“CDT is better than the Factory approach because there is no evidence that testing can be turned into a rote procedure,” he said. “The very nature of testing is creative and critical thinking. It is a form of design work. It is inherently exploratory. Anyone who thinks they can make this into a factory-like process must offer some theory that justifies this, and some example of how that theory has ever led to success in practice.

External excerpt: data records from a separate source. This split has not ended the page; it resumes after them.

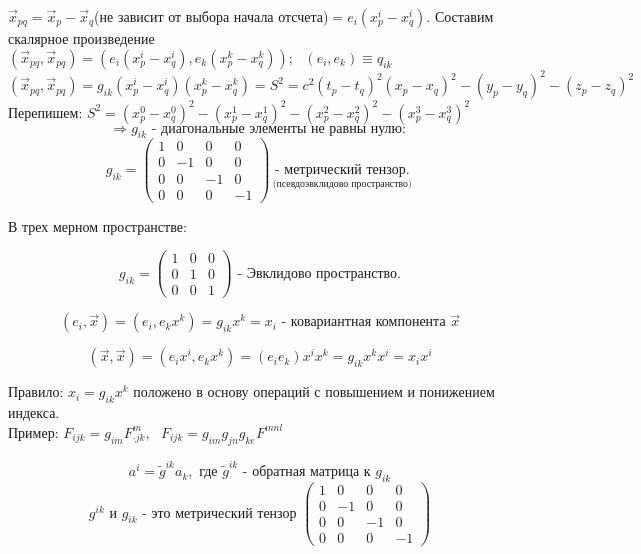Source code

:\documentclass[12pt, a4paper]{report}
\begin{document}
\( \vec{x} _{pq} =\vec{x } _p - \vec{x }  _q  \)(не зависит от выбора начала отсчета)\( = e_i (x_p ^ i - x_q ^i ) \). Составим скалярное произведение \( (\vec{x } _{pq  }  , \vec{x } _{pq } ) = (e_i (x_p ^i - x_q ^i ) , e_k  ( x_p ^k - x_q ^k )); \text{ }  (e_i , e_k ) \equiv q_{ik } \)  
\[ (\vec{x } _{pq }  , \vec{x }  _{pq }   ) = g_{ik }  (x_p ^ i - x_q ^i ) (x_p ^k - x_q ^k )  = S ^2 = c ^2 (t_p - t_q )  ^2 ( x_p - x_q ) ^2 - (y_p - y_q ) ^2 - (z_p - z_q ) ^2  \] 
Перепишем: \( S ^2 = (x^0 _ p - x^0 _q ) ^2  -(x^1 _ p - x^1 _q ) ^2-(x^2 _ p - x^2 _q ) ^2-(x^3 _ p - x^3 _q ) ^2\) 
\[ \Rightarrow g_{ik }  \text{ - диагональные элементы не равны нулю:  }   \] 
\[g_{i k } =  \begin{pmatrix}
1& 0 & 0 & 0\\
0 & -1 & 0 & 0\\
0 & 0 & -1 & 0\\
0& 0 &0 & -1
\end{pmatrix} \underset{\text{(псевдоэвклидово пространство)} }{\text{ - метрический тензор. } }\] 

В трех мерном пространстве: 

\[ g_{ik }  =\begin{pmatrix}
1 & 0 & 0\\
0 & 1 & 0\\
0 & 0 & 1
\end{pmatrix} \text{ - Эвклидово пространство.} \] 

\[ (e_i ,\vec{x  } ) = (e_i , e_k x ^k )  = g_{i k }  x^k = x_i \text{ - ковариантная компонента } \vec{x}    \] 

\[ (\vec{x }  , \vec{x } ) = (e_i x ^i , e_k x^k ) = (e_i e_k ) x^i x^k = g_{ik }  x^k x^i = x_i x^i  \] 

Правило: \( x_i = g_{ik }  x^k  \)  положено в основу операций с повышением  и понижением индекса.\\

Пример: \( F_{ij k }  = g_{im }  F^m _{\cdot j k}  , \text{ }  F_{i j k }  = g_{im }  g_{j n } g_{ ke }  F^{mnl}  \) 

\[ a^ i = \tilde{ g }^{ik }  a_k , \text{ где  } \tilde{ g }^{ik }  \text{ - обратная матрица к   } g_{ ik}   \] 
\[ g^{ik } \text{ и } g_{ik } \text{ - это метрический тензор }  \begin{pmatrix}
1 & 0 & 0 & 0\\
0 & -1 & 0 & 0\\
0 & 0 & -1 & 0\\
0 & 0 & 0 & -1
\end{pmatrix} \] \\
\end{document}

“No one does this. Factory school testing is very popular, not because it works, but because it seems easy to manage… We in CDT pride ourselves on being able to explain what we do and why we do it. There is nothing mystical—it’s just a matter of skill. That skill can be systematically taught and learned.”

What about automation?
One glaring aspect of modern software testing only tangentially acknowledged by either side of the schism is automation. The standard defines a few concepts of automation and covers one narrow aspect in regards to keyword-driven testing, and the context-driven testers behind the petition are “concerned about the over-automation of testing,” according to Bach.

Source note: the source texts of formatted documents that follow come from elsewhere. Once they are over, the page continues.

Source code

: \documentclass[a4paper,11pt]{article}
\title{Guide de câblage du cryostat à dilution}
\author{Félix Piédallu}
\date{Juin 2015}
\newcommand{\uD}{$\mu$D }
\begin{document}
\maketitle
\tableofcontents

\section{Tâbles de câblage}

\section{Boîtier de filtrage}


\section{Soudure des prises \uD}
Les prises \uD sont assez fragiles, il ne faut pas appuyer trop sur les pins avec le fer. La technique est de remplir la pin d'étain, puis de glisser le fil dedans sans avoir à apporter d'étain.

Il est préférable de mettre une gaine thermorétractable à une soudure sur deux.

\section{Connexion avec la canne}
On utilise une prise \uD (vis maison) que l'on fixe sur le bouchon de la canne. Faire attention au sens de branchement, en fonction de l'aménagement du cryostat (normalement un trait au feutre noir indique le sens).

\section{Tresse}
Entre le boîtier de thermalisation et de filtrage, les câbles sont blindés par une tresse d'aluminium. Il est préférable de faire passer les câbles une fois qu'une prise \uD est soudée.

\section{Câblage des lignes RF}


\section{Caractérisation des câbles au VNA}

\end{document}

“We avoid the phrase “test automation” because testing cannot be automated,” Bach said. “We call that “tool-supported testing” or “automation in testing.” We make extensive use of tools…We think of automation the way skilled carpenters think of automation: we love our power tools, and we can also operate without them. What we are against is the de-skilling of the craft through the process of attempting to automate things that actually can’t be automated.”

In the current testing climate (where the advent of agile and added regression risk of constantly perturbing codebases have increased the need for automation), leaving automated testing out of the argument severely damages its credibility, especially given the proliferation of countless high-quality open-source and commercial tools.

Keyword-driven testing is a test automation framework concerning automated system testing and GUI testing, but that alone does not make the standard a representative guide to automation.

Black believed KWT is an important component of the solution, but only a small part. “When you think of these Continuous Integration frameworks like Hudson and Jenkins, and all the tools you can plug in for static analysis, automated unit testing, test-driven development and behavior-driven development, automation is enormous,” he said.

“It’s not the one solution, but it’s certainly part of it. It’s not either this or that; it’s all of the above. We have to come at a testing problem a lot of different ways, and automation is an effective test strategy especially against regression risks.”